Task objective: Across the data, every line with the word "models" counts once; state the total alone.

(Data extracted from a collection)
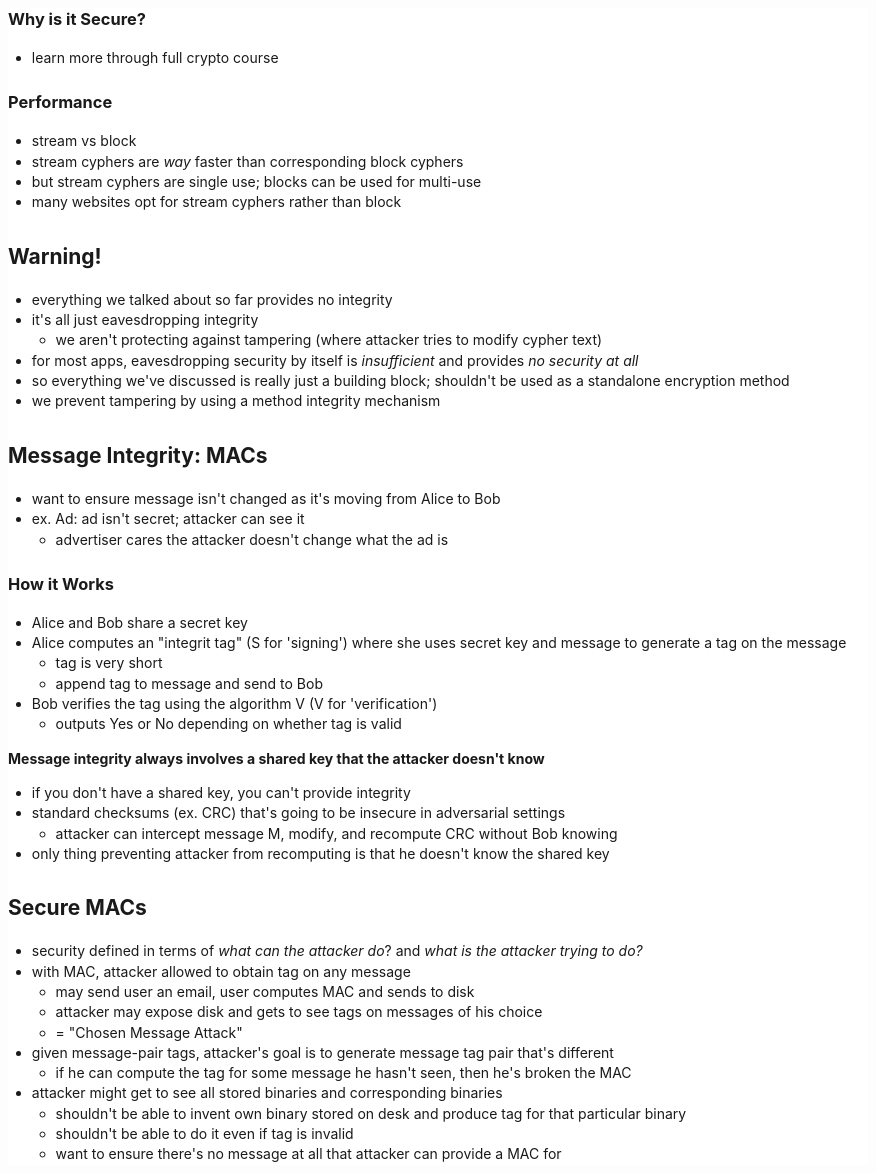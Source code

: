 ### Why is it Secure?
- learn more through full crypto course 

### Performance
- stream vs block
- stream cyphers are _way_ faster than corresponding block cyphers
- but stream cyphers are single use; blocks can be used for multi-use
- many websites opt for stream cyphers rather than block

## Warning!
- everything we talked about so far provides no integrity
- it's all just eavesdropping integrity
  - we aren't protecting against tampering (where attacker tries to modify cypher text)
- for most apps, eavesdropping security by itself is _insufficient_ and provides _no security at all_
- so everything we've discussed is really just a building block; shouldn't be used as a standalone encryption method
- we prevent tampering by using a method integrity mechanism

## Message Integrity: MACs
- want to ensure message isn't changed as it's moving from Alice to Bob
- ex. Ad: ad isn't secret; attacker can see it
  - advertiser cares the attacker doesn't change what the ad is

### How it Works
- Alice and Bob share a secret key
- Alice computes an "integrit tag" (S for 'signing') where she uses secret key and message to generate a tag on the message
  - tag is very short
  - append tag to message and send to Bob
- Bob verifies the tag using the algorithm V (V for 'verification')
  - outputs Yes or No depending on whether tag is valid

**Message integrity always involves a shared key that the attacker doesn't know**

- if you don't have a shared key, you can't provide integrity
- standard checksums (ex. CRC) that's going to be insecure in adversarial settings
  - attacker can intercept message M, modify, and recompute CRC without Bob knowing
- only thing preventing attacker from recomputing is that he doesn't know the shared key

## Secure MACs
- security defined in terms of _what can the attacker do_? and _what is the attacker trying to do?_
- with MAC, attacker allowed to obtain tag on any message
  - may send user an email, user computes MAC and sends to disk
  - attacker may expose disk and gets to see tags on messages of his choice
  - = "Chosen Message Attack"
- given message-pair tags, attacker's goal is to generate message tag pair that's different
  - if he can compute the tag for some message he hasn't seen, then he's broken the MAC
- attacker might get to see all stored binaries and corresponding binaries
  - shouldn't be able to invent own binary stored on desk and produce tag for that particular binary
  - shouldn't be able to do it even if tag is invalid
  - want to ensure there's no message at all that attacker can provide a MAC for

...

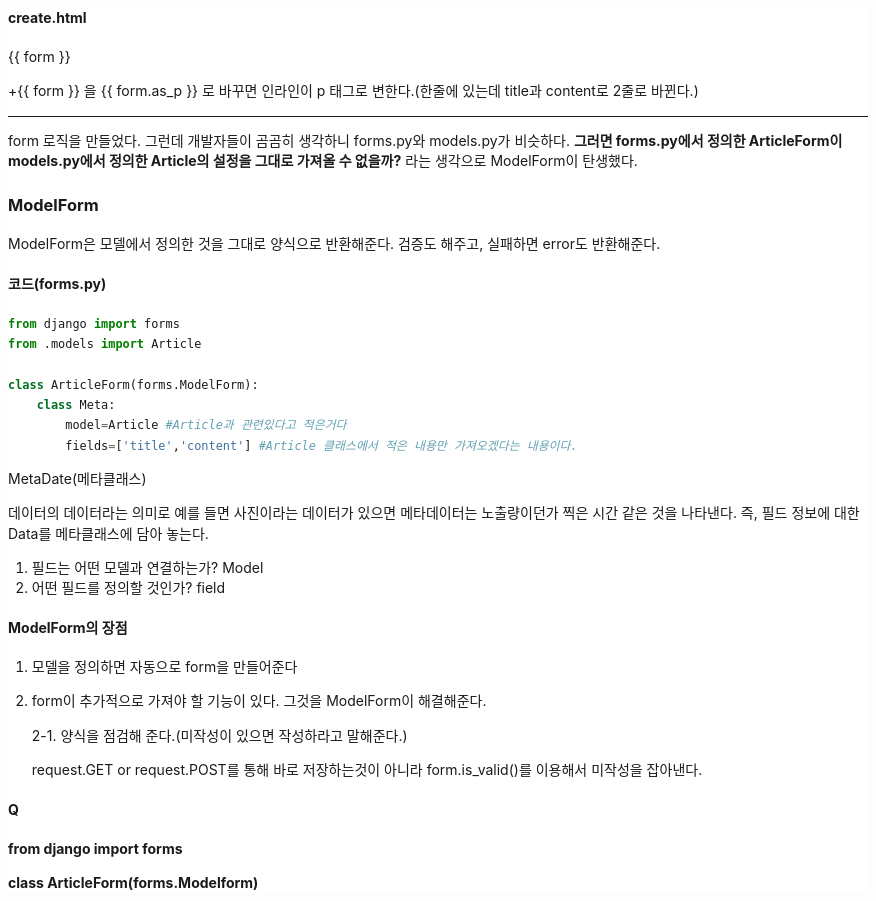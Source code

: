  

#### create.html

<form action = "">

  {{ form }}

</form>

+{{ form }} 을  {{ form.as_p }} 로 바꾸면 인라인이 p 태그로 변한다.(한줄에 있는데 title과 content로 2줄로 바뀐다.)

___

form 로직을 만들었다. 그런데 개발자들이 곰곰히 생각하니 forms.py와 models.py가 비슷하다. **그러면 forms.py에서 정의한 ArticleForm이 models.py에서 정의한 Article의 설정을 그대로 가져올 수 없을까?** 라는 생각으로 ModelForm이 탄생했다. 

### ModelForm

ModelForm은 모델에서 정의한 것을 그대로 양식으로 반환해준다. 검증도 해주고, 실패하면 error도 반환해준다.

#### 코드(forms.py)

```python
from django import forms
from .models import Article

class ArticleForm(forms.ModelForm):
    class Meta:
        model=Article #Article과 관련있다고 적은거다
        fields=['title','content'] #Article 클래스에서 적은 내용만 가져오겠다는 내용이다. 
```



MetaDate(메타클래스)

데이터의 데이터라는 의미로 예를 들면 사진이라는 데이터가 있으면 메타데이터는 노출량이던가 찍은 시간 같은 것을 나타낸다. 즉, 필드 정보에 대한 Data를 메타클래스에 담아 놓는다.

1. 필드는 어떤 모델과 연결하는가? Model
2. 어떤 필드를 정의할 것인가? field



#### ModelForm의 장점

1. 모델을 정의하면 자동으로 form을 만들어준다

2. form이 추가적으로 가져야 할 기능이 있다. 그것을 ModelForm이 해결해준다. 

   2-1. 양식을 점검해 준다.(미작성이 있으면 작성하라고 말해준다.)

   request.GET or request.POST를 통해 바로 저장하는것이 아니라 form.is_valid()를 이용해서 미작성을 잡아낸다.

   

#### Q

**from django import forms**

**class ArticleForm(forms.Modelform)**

Task output: 2